Dan Lusthaus dlusthau at mailer.fsu.edu
Sat Mar 26 03:00:18 MST 2005


Dear Stephen (sorry for mis-typing your name previously),

Let me throw one more ingredient into the mix. Zalman Schachter once told a
parable, possibly derived from a Hasidic story, but I don't remember him
offering a source for it. It bears on this discussion.

Imagine I work hard and am very successful, amassing a great deal of wealth
and possessions. Now I know I am nearing death, and I also know that at a
certain time, in a certain future century, I will be reborn as so-and-so.
I've worked hard this life, and don't want to have to do that all over
again, so I'd like to make everything I've amassed this time available to
myself that time. What would be the best way to guarantee that it will be
there waiting for me when I return? Place it in a trust for so-and-so and
find the most conservative bankers to guard and preserve it.
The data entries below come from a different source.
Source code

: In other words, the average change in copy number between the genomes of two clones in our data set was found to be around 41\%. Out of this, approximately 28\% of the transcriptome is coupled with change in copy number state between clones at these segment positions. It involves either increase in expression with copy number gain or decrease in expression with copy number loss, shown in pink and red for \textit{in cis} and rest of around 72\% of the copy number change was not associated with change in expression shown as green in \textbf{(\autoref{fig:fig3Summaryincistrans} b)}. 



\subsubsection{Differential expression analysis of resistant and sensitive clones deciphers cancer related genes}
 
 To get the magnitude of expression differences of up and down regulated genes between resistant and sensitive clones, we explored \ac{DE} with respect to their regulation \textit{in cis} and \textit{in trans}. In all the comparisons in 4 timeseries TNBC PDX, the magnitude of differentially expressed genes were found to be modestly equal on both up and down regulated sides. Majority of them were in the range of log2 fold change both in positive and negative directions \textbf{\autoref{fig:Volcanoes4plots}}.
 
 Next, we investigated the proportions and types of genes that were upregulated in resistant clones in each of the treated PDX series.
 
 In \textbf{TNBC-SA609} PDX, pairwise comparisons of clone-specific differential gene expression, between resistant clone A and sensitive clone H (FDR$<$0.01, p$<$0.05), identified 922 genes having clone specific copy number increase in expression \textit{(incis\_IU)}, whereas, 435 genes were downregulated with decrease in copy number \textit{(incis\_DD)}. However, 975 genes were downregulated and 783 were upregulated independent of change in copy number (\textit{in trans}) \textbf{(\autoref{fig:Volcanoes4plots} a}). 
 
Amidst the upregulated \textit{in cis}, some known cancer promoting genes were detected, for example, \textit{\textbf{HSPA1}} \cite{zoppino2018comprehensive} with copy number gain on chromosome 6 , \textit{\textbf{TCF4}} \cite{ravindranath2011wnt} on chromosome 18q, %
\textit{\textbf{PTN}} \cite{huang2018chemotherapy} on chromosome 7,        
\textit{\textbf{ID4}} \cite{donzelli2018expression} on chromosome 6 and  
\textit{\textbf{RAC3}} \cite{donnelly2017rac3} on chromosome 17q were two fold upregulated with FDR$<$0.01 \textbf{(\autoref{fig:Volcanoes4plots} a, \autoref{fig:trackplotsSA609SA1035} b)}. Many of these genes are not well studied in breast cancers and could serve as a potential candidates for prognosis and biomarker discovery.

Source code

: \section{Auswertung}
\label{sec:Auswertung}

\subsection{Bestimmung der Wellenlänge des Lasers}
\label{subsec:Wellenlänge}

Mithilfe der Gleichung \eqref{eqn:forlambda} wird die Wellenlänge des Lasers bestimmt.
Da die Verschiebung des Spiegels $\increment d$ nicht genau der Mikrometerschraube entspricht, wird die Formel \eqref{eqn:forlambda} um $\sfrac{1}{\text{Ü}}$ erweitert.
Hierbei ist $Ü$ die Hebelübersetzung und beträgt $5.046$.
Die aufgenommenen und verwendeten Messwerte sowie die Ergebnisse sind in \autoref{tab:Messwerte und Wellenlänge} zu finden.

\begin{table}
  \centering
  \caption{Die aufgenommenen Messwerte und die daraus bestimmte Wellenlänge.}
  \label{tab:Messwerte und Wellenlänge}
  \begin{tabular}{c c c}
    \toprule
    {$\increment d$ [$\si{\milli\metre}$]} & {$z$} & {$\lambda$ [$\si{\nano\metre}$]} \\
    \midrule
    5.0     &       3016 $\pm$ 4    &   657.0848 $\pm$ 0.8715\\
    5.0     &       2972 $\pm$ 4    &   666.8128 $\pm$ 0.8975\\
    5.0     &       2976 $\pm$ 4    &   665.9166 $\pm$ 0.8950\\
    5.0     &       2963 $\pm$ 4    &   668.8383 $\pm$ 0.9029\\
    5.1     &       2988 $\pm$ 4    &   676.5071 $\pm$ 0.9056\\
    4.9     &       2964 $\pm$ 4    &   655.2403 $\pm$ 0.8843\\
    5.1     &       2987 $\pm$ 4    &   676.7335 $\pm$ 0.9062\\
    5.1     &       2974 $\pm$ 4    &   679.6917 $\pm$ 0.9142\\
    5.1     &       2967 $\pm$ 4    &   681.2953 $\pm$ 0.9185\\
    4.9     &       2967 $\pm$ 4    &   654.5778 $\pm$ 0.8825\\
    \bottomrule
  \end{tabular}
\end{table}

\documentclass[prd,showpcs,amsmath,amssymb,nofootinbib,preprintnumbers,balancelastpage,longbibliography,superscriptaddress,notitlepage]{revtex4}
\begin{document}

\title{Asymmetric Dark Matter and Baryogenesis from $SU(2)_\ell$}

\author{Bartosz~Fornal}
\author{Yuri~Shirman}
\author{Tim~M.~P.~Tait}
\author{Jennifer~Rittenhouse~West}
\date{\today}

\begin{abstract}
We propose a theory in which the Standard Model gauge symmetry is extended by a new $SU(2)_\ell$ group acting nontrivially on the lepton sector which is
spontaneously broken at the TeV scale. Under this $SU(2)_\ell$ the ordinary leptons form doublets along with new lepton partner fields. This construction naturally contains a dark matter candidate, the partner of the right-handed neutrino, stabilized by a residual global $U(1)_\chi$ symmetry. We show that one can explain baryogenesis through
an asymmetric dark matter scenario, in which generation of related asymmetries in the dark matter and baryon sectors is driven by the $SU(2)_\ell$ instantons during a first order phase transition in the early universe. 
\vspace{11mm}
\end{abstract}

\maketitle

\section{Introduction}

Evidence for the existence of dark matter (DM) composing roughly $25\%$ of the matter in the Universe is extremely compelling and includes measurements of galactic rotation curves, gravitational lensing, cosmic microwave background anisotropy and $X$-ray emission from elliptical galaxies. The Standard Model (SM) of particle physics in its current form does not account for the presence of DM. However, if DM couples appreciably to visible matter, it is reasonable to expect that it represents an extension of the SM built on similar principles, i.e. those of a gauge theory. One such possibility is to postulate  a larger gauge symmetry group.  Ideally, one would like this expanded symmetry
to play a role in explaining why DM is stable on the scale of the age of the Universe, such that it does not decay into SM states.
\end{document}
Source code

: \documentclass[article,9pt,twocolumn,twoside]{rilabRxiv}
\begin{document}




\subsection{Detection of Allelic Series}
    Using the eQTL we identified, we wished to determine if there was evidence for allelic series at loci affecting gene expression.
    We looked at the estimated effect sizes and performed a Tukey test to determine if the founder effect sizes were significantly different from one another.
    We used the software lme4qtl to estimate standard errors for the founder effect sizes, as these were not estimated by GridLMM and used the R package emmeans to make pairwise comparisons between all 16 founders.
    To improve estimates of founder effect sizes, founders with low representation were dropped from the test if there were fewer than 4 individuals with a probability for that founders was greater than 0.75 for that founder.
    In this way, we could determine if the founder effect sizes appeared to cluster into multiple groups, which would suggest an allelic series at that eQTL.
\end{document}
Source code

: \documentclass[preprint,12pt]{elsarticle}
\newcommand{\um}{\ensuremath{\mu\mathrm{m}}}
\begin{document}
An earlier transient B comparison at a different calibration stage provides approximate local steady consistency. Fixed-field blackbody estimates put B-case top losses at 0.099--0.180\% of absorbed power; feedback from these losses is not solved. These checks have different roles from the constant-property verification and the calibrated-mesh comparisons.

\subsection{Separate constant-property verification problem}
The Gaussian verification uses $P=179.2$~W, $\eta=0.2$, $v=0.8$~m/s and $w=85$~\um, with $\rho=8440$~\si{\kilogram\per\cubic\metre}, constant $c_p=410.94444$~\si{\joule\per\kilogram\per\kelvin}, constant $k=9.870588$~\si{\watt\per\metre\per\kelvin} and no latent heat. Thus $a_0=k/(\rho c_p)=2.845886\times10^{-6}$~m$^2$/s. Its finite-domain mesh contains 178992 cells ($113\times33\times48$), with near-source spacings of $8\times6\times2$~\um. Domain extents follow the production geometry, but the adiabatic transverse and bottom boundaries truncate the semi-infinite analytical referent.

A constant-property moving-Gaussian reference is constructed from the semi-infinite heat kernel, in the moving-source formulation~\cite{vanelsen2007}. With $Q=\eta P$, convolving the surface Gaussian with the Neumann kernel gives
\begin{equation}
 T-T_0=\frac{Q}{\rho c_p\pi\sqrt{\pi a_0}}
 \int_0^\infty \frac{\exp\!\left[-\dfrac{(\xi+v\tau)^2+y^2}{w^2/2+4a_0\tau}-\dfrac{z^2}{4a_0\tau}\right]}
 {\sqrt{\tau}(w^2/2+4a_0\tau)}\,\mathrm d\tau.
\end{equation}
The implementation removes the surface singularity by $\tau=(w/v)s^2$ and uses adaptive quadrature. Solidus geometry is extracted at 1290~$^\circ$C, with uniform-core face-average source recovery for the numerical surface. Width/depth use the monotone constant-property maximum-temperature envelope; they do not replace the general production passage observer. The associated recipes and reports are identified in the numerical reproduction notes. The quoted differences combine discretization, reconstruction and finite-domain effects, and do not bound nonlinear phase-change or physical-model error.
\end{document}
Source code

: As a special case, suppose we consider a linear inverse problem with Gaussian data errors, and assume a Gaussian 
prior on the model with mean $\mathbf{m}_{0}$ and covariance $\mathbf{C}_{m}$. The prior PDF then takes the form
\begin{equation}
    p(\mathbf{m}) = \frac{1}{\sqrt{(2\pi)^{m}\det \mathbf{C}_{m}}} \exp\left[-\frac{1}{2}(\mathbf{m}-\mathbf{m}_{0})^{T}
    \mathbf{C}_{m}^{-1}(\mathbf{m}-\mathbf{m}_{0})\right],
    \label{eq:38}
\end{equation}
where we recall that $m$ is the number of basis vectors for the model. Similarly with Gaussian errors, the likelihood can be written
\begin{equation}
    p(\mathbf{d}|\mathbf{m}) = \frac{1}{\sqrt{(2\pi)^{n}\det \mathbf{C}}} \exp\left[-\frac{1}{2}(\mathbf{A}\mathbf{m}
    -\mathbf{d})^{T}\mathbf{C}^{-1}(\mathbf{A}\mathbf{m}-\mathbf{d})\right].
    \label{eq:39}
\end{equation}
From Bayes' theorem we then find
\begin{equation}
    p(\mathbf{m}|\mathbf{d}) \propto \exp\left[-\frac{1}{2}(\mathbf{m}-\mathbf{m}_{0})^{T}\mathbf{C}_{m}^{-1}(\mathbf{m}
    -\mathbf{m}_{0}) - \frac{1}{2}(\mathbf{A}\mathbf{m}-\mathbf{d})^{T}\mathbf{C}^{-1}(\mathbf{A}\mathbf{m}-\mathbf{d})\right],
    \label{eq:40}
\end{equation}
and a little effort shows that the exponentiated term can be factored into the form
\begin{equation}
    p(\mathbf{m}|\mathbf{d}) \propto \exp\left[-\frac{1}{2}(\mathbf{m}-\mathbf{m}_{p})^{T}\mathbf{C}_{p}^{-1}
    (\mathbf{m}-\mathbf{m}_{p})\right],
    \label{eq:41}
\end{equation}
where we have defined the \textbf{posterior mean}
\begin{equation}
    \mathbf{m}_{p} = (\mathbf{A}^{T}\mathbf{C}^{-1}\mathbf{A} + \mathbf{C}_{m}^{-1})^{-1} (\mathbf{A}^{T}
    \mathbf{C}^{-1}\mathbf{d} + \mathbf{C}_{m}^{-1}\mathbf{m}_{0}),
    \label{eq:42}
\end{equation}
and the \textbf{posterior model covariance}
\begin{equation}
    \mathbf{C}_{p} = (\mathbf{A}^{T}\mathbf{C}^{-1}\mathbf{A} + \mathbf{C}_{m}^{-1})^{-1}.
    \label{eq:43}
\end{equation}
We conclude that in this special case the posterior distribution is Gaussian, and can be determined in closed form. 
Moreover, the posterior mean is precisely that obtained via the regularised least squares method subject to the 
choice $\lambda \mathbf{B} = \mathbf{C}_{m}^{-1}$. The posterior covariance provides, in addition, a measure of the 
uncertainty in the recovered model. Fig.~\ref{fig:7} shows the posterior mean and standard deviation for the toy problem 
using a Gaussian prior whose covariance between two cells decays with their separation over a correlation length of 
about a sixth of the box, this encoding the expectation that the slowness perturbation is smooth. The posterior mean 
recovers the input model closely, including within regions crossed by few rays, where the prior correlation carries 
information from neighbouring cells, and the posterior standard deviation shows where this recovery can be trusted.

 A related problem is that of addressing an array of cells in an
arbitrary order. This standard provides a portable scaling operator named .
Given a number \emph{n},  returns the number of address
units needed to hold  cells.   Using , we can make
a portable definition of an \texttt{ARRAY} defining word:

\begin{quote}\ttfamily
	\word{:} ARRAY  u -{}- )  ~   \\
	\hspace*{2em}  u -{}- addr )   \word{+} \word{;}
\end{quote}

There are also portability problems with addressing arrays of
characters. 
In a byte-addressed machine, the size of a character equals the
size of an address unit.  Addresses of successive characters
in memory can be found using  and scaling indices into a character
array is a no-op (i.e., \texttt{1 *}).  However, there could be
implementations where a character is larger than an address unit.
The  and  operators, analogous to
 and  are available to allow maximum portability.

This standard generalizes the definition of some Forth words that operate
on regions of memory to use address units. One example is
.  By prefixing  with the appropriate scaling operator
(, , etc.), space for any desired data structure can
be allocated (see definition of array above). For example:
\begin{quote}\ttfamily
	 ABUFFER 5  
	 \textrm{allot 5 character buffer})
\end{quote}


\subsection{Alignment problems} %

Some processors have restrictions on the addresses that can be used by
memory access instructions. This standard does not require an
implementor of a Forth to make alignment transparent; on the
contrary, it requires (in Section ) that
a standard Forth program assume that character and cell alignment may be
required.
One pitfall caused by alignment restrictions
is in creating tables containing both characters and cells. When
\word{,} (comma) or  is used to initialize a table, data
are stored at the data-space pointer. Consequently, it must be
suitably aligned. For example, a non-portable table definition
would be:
Since they are
conservative, they won't play with it, get too clever, change too much, etc.
Hence, when I come back, it will all be there. Once I'm back, it's all mine
to play with, invest, and use any new way I see fit.

That's how traditions work. The conservatives preserve the elements -- they
may not be innovative with it, or even understand it, but they keep the
pieces in place. When a reformer comes along, he has all the stuff preserved
and ready for some serious new directions.

The Theravadas were the conservatives of the early period. Were they saving
the teachings for Nagarjuna or some marginal group that introduced the MPNS?